### Action item
Each line below must be reproduced exactly as it stands. Pictures stay out of the copy.

[Data for processing — start]

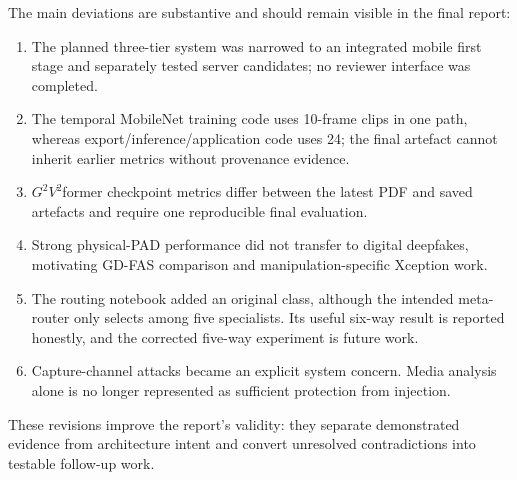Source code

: The main deviations are substantive and should remain visible in the final report:

\begin{enumerate}
  \item The planned three-tier system was narrowed to an integrated mobile first
        stage and separately tested server candidates; no reviewer interface was
        completed.
  \item The temporal MobileNet training code uses 10-frame clips in one path,
        whereas export/inference/application code uses 24; the final artefact
        cannot inherit earlier metrics without provenance evidence.
  \item $G^2V^2$former checkpoint metrics differ between the latest PDF and saved
        artefacts and require one reproducible final evaluation.
  \item Strong physical-PAD performance did not transfer to digital deepfakes,
        motivating GD-FAS comparison and manipulation-specific Xception work.
  \item The routing notebook added an original class, although the intended
        meta-router only selects among five specialists. Its useful six-way result
        is reported honestly, and the corrected five-way experiment is future work.
  \item Capture-channel attacks became an explicit system concern. Media analysis
        alone is no longer represented as sufficient protection from injection.
\end{enumerate}

These revisions improve the report's validity: they separate demonstrated
evidence from architecture intent and convert unresolved contradictions into
testable follow-up work.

[Data for processing — finish]

### Reply
Source code

: The main deviations are substantive and should remain visible in the final report:

\begin{enumerate}
  \item The planned three-tier system was narrowed to an integrated mobile first
        stage and separately tested server candidates; no reviewer interface was
        completed.
  \item The temporal MobileNet training code uses 10-frame clips in one path,
        whereas export/inference/application code uses 24; the final artefact
        cannot inherit earlier metrics without provenance evidence.
  \item $G^2V^2$former checkpoint metrics differ between the latest PDF and saved
        artefacts and require one reproducible final evaluation.
  \item Strong physical-PAD performance did not transfer to digital deepfakes,
        motivating GD-FAS comparison and manipulation-specific Xception work.
  \item The routing notebook added an original class, although the intended
        meta-router only selects among five specialists. Its useful six-way result
        is reported honestly, and the corrected five-way experiment is future work.
  \item Capture-channel attacks became an explicit system concern. Media analysis
        alone is no longer represented as sufficient protection from injection.
\end{enumerate}

These revisions improve the report's validity: they separate demonstrated
evidence from architecture intent and convert unresolved contradictions into
testable follow-up work.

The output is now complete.